(Task to complete):
Would you repeat every line below exactly, please?

(Listed entries):
------------------------------------

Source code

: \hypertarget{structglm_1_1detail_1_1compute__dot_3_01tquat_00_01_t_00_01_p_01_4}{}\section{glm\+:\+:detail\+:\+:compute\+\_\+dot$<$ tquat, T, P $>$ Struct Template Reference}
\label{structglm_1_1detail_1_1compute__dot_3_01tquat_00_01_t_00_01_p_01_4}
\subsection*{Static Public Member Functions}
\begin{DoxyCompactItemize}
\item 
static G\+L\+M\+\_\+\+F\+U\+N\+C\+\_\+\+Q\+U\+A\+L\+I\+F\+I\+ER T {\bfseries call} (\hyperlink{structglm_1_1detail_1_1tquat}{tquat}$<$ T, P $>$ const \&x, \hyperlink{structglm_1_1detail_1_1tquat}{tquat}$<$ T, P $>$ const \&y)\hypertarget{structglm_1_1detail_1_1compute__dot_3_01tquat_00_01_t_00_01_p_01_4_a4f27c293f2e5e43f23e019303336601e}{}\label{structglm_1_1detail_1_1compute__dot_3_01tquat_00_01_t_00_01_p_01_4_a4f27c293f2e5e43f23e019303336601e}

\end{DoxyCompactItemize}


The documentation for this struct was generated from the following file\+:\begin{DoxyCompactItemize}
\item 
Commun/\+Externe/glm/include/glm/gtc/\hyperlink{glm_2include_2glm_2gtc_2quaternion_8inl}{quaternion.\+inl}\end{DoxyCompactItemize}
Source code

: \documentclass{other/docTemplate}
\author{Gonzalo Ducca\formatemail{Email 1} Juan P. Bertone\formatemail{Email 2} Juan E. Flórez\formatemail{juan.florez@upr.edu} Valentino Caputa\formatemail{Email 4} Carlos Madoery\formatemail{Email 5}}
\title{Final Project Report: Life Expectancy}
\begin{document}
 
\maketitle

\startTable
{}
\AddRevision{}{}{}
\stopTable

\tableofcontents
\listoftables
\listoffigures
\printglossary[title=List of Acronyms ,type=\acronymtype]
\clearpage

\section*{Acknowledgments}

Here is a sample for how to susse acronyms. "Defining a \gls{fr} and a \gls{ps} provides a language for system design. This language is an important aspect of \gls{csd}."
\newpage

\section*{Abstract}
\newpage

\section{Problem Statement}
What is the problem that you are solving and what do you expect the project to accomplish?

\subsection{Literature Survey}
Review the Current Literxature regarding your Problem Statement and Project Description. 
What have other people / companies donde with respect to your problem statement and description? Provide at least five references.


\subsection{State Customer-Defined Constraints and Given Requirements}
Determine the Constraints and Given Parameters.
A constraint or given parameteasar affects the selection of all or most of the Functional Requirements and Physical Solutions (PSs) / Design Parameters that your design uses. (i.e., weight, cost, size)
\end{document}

------------------------------------

(Completed task):
Source code

: \hypertarget{structglm_1_1detail_1_1compute__dot_3_01tquat_00_01_t_00_01_p_01_4}{}\section{glm\+:\+:detail\+:\+:compute\+\_\+dot$<$ tquat, T, P $>$ Struct Template Reference}
\label{structglm_1_1detail_1_1compute__dot_3_01tquat_00_01_t_00_01_p_01_4}
\subsection*{Static Public Member Functions}
\begin{DoxyCompactItemize}
\item 
static G\+L\+M\+\_\+\+F\+U\+N\+C\+\_\+\+Q\+U\+A\+L\+I\+F\+I\+ER T {\bfseries call} (\hyperlink{structglm_1_1detail_1_1tquat}{tquat}$<$ T, P $>$ const \&x, \hyperlink{structglm_1_1detail_1_1tquat}{tquat}$<$ T, P $>$ const \&y)\hypertarget{structglm_1_1detail_1_1compute__dot_3_01tquat_00_01_t_00_01_p_01_4_a4f27c293f2e5e43f23e019303336601e}{}\label{structglm_1_1detail_1_1compute__dot_3_01tquat_00_01_t_00_01_p_01_4_a4f27c293f2e5e43f23e019303336601e}

\end{DoxyCompactItemize}


The documentation for this struct was generated from the following file\+:\begin{DoxyCompactItemize}
\item 
Commun/\+Externe/glm/include/glm/gtc/\hyperlink{glm_2include_2glm_2gtc_2quaternion_8inl}{quaternion.\+inl}\end{DoxyCompactItemize}
Source code

: \documentclass{other/docTemplate}
\author{Gonzalo Ducca\formatemail{Email 1} Juan P. Bertone\formatemail{Email 2} Juan E. Flórez\formatemail{juan.florez@upr.edu} Valentino Caputa\formatemail{Email 4} Carlos Madoery\formatemail{Email 5}}
\title{Final Project Report: Life Expectancy}
\begin{document}
 
\maketitle

\startTable
{}
\AddRevision{}{}{}
\stopTable

\tableofcontents
\listoftables
\listoffigures
\printglossary[title=List of Acronyms ,type=\acronymtype]
\clearpage

\section*{Acknowledgments}

Here is a sample for how to susse acronyms. "Defining a \gls{fr} and a \gls{ps} provides a language for system design. This language is an important aspect of \gls{csd}."
\newpage

\section*{Abstract}
\newpage

\section{Problem Statement}
What is the problem that you are solving and what do you expect the project to accomplish?

\subsection{Literature Survey}
Review the Current Literxature regarding your Problem Statement and Project Description. 
What have other people / companies donde with respect to your problem statement and description? Provide at least five references.


\subsection{State Customer-Defined Constraints and Given Requirements}
Determine the Constraints and Given Parameters.
A constraint or given parameteasar affects the selection of all or most of the Functional Requirements and Physical Solutions (PSs) / Design Parameters that your design uses. (i.e., weight, cost, size)
\end{document}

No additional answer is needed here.